--- Records for this exercise Enclosed Below ---

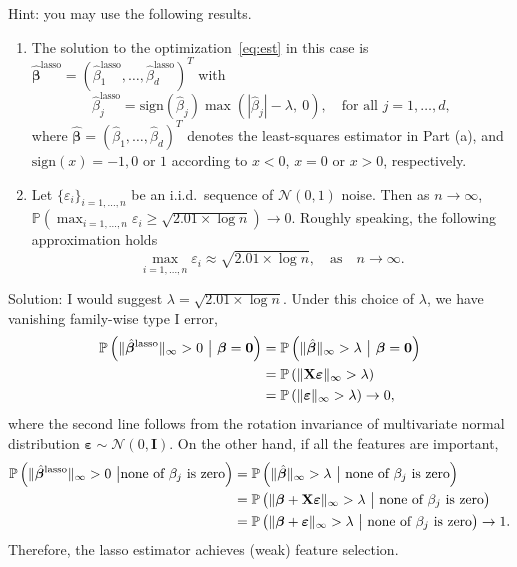 \documentclass[12pt]{article}
\def\mX{\mathbf{X}}
\def\mI{\mathbf{I}}
\def\bbeta{{\boldsymbol{\beta}}}
\def\bepsilon{\boldsymbol{\varepsilon}}
\def\tN{\mathcal{N}}
\newcommand{\normSize}[2]{#1\lVert#2#1\rVert}
\begin{document}
\begin{enumerate}
\begin{enumerate}
Hint: you may use the following results. 

\begin{enumerate}
\item The solution to the optimization~\eqref{eq:est} in this case is $\hat \bbeta^{\text{lasso}}=(\hat \beta^{\text{lasso}}_1,\ldots,\hat \beta^{\text{lasso}}_d)^T$ with
\[
\hat \beta^{\text{lasso}}_j=\text{sign}(\hat \beta_j)\max(|\hat \beta_j|-\lambda,\ 0),\quad \text{for all } j=1,\ldots,d,
\]
where $\hat \bbeta=(\hat \beta_1, \ldots,\hat \beta_d)^T$ denotes the least-squares estimator in Part (a), and $\text{sign}(x)=-1, 0$ or $1$ according to $x<0$, $x=0$ or $x>0$, respectively.

\item Let $\{\varepsilon_i\}_{i=1,\ldots,n}$ be an i.i.d.\ sequence of $\tN(0,1)$ noise. Then as $n\to \infty$, $\mathbb{P}(\max_{i=1,\ldots,n} \varepsilon_i \geq \sqrt{2.01\times \log n}) \to 0$. Roughly speaking, the following approximation holds
\[
\max_{i=1,\ldots,n} \varepsilon_i \approx \sqrt{2.01\times \log n},\quad \text{as}\quad n\to\infty.
\]
\end{enumerate}

{\color{red} Solution:
I would suggest $\lambda=\sqrt{2.01\times \log n}$. Under this choice of $\lambda$, we have vanishing family-wise type I error,
\begin{align}
\mathbb{P}\left( \normSize{}{\hat \bbeta^{\text{lasso}}}_{\infty}> 0 \ \big|\ \bbeta={\bf 0} \right) &=\mathbb{P}\left( \normSize{}{\hat \bbeta}_{\infty} > \lambda \ \big|\ \bbeta={\bf 0} \right) \notag \\
&=\mathbb{P}\left( \normSize{}{\mX\bepsilon}_{\infty}>\lambda \right)\notag \\
&=\mathbb{P}\left( \normSize{}{\bepsilon}_{\infty}> \lambda \right)\to 0\notag,
\end{align}
where the second line follows from the rotation invariance of multivariate normal distribution $\bepsilon\sim \mathcal{N}(0,\mI)$.
On the other hand, if all the features are important, 
\begin{align}
\mathbb{P}\left( \normSize{}{\hat \bbeta^{\text{lasso}}}_{\infty}> 0 \ \big|\text{none of $\beta_j$ is zero}\right) &=\mathbb{P}\left( \normSize{}{\hat \bbeta}_{\infty} > \lambda \ \big|\ \text{none of $\beta_j$ is zero}\right) \notag \\
&=\mathbb{P}\left( \normSize{}{\bbeta+\mX\bepsilon}_{\infty}>\lambda \ \big|\ \text{none of $\beta_j$ is zero} \right)\notag \\
&=\mathbb{P}\left( \normSize{}{\bbeta+\bepsilon}_{\infty}> \lambda \ \big|\ \text{none of $\beta_j$ is zero}\right)\to 1\notag .
\end{align}
Therefore, the lasso estimator achieves (weak) feature selection. 
}
\end{enumerate}
\end{enumerate}
\clearpage

\end{document}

--- End of Enclosed Records for this exercise ---

§ **Exercise goal**
Without the pictures, return the records above exactly as written.

§ **Result of this task**
 \documentclass[12pt]{article}
\def\mX{\mathbf{X}}
\def\mI{\mathbf{I}}
\def\bbeta{{\boldsymbol{\beta}}}
\def\bepsilon{\boldsymbol{\varepsilon}}
\def\tN{\mathcal{N}}
\newcommand{\normSize}[2]{#1\lVert#2#1\rVert}
\begin{document}
\begin{enumerate}
\begin{enumerate}
Hint: you may use the following results. 

\begin{enumerate}
\item The solution to the optimization~\eqref{eq:est} in this case is $\hat \bbeta^{\text{lasso}}=(\hat \beta^{\text{lasso}}_1,\ldots,\hat \beta^{\text{lasso}}_d)^T$ with
\[
\hat \beta^{\text{lasso}}_j=\text{sign}(\hat \beta_j)\max(|\hat \beta_j|-\lambda,\ 0),\quad \text{for all } j=1,\ldots,d,
\]
where $\hat \bbeta=(\hat \beta_1, \ldots,\hat \beta_d)^T$ denotes the least-squares estimator in Part (a), and $\text{sign}(x)=-1, 0$ or $1$ according to $x<0$, $x=0$ or $x>0$, respectively.

\item Let $\{\varepsilon_i\}_{i=1,\ldots,n}$ be an i.i.d.\ sequence of $\tN(0,1)$ noise. Then as $n\to \infty$, $\mathbb{P}(\max_{i=1,\ldots,n} \varepsilon_i \geq \sqrt{2.01\times \log n}) \to 0$. Roughly speaking, the following approximation holds
\[
\max_{i=1,\ldots,n} \varepsilon_i \approx \sqrt{2.01\times \log n},\quad \text{as}\quad n\to\infty.
\]
\end{enumerate}

{\color{red} Solution:
I would suggest $\lambda=\sqrt{2.01\times \log n}$. Under this choice of $\lambda$, we have vanishing family-wise type I error,
\begin{align}
\mathbb{P}\left( \normSize{}{\hat \bbeta^{\text{lasso}}}_{\infty}> 0 \ \big|\ \bbeta={\bf 0} \right) &=\mathbb{P}\left( \normSize{}{\hat \bbeta}_{\infty} > \lambda \ \big|\ \bbeta={\bf 0} \right) \notag \\
&=\mathbb{P}\left( \normSize{}{\mX\bepsilon}_{\infty}>\lambda \right)\notag \\
&=\mathbb{P}\left( \normSize{}{\bepsilon}_{\infty}> \lambda \right)\to 0\notag,
\end{align}
where the second line follows from the rotation invariance of multivariate normal distribution $\bepsilon\sim \mathcal{N}(0,\mI)$.
On the other hand, if all the features are important, 
\begin{align}
\mathbb{P}\left( \normSize{}{\hat \bbeta^{\text{lasso}}}_{\infty}> 0 \ \big|\text{none of $\beta_j$ is zero}\right) &=\mathbb{P}\left( \normSize{}{\hat \bbeta}_{\infty} > \lambda \ \big|\ \text{none of $\beta_j$ is zero}\right) \notag \\
&=\mathbb{P}\left( \normSize{}{\bbeta+\mX\bepsilon}_{\infty}>\lambda \ \big|\ \text{none of $\beta_j$ is zero} \right)\notag \\
&=\mathbb{P}\left( \normSize{}{\bbeta+\bepsilon}_{\infty}> \lambda \ \big|\ \text{none of $\beta_j$ is zero}\right)\to 1\notag .
\end{align}
Therefore, the lasso estimator achieves (weak) feature selection. 
}
\end{enumerate}
\end{enumerate}
\clearpage

\end{document}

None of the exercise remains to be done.